TVPNet: Text-Vision Prompt Guided Segmentation for Small 3D Medical Object

Xie, Yuhua; Wang, Rui; Zhuang, Yan; Chen, Ke; Han, Lin; Liao, Guoliang; Hou, Yao; Hou, Lingxuan; Lin, Jiangli

doi:10.2139/ssrn.5113668

Download This Paper

Open PDF in Browser

Add Paper to My Library

TVPNet: Text-Vision Prompt Guided Segmentation for Small 3D Medical Object

15 Pages Posted: 31 Jan 2025

See all articles by Yuhua Xie

Accurate segmentation of small organs in 3D CT images remains a significant challenge due to their small volume, indistinct boundaries, susceptibility to artifacts, and semantic similarity to surrounding tissues.
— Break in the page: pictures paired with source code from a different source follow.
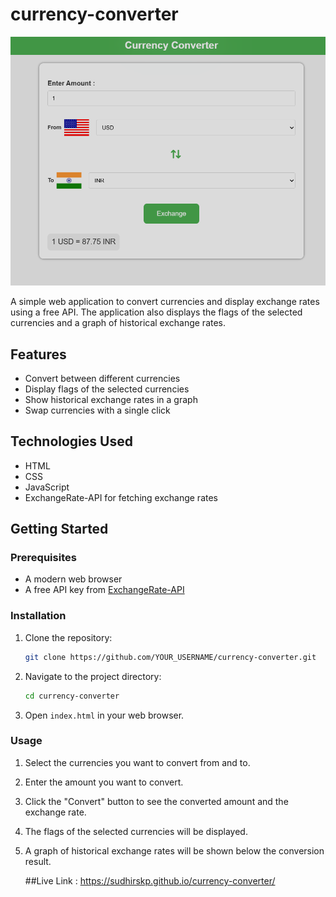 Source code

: # currency-converter

![Screenshot](currency.png)

A simple web application to convert currencies and display exchange rates using a free API. The application also displays the flags of the selected currencies and a graph of historical exchange rates.

## Features

- Convert between different currencies
- Display flags of the selected currencies
- Show historical exchange rates in a graph
- Swap currencies with a single click

## Technologies Used

- HTML
- CSS
- JavaScript
- ExchangeRate-API for fetching exchange rates

## Getting Started

### Prerequisites

- A modern web browser
- A free API key from [ExchangeRate-API](https://www.exchangerate-api.com/)

### Installation

1. Clone the repository:
    ```sh
    git clone https://github.com/YOUR_USERNAME/currency-converter.git
    ```
2. Navigate to the project directory:
    ```sh
    cd currency-converter
    ```
3. Open `index.html` in your web browser.

### Usage

1. Select the currencies you want to convert from and to.
2. Enter the amount you want to convert.
3. Click the "Convert" button to see the converted amount and the exchange rate.
4. The flags of the selected currencies will be displayed.
5. A graph of historical exchange rates will be shown below the conversion result.

   ##Live Link : https://sudhirskp.github.io/currency-converter/

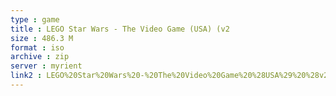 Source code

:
```yaml
---
type : game
title : LEGO Star Wars - The Video Game (USA) (v2
size : 486.3 M
format : iso
archive : zip
server : myrient
link2 : LEGO%20Star%20Wars%20-%20The%20Video%20Game%20%28USA%29%20%28v2.00%29
---
```


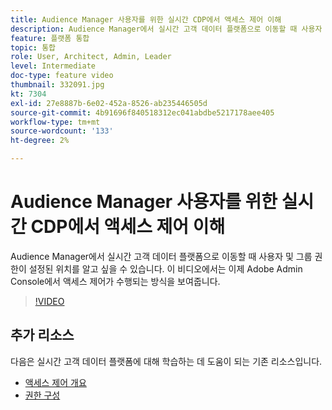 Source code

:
 ```yaml
---
title: Audience Manager 사용자를 위한 실시간 CDP에서 액세스 제어 이해
description: Audience Manager에서 실시간 고객 데이터 플랫폼으로 이동할 때 사용자 및 그룹 권한이 설정된 위치를 알고 싶을 수 있습니다. 이 비디오에서는 이제 Adobe Admin Console에서 액세스 제어가 수행되는 방식을 보여줍니다.
feature: 플랫폼 통합
topic: 통합
role: User, Architect, Admin, Leader
level: Intermediate
doc-type: feature video
thumbnail: 332091.jpg
kt: 7304
exl-id: 27e8887b-6e02-452a-8526-ab235446505d
source-git-commit: 4b91696f840518312ec041abdbe5217178aee405
workflow-type: tm+mt
source-wordcount: '133'
ht-degree: 2%

---
```


# Audience Manager 사용자를 위한 실시간 CDP에서 액세스 제어 이해

Audience Manager에서 실시간 고객 데이터 플랫폼으로 이동할 때 사용자 및 그룹 권한이 설정된 위치를 알고 싶을 수 있습니다. 이 비디오에서는 이제 Adobe Admin Console에서 액세스 제어가 수행되는 방식을 보여줍니다.

>[!VIDEO](https://video.tv.adobe.com/v/332091/?quality=12&learn=on)

## 추가 리소스

다음은 실시간 고객 데이터 플랫폼에 대해 학습하는 데 도움이 되는 기존 리소스입니다.

* [액세스 제어 개요](https://experienceleague.adobe.com/docs/experience-platform/access-control/home.html?lang=en#access-control-hierarchy-and-workflow)
* [권한 구성](https://experienceleague.adobe.com/docs/platform-learn/getting-started-for-data-architects-and-data-engineers/configure-permissions.html?lang=en)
In this study, a text-vision prompt-guided model (TVPNet) is proposed for small target segmentation in 3D medical images, which is designed upon the SAM framework, integrating a CNN-Transformer image encoder for efficient feature extraction. A pseudo-label decoder structure is also introduced to enhance the model's robustness in segmentation under various prompt input conditions. For small organ segmentation, visual prompts are used to provide explicit region information related to targets, effectively minimizing background interference, while text prompts are employed to decouple the semantics of different organs, improving the model's attention on small targets. Additionally, a multi-combination optimization strategy is proposed during training to enhance the model's understanding of prompt information. By evaluating on the FLARE2023 and MSD datasets, TVPNet achieved an average Dice score of 87.60 on FLARE2023, with a score 83.37 for the segmentation of 8 small organs, surpassing the state-of-the-art baselines for small object segmentation.

Note:
Funding declaration: This work was supported in part by the National Natural Science Foundation of China under Grant (Grant No. 62406211), the Natural Science Foundation of Sichuan Province under Grants (Grant No. 2024NSFSC0654, 23NSFSC1129).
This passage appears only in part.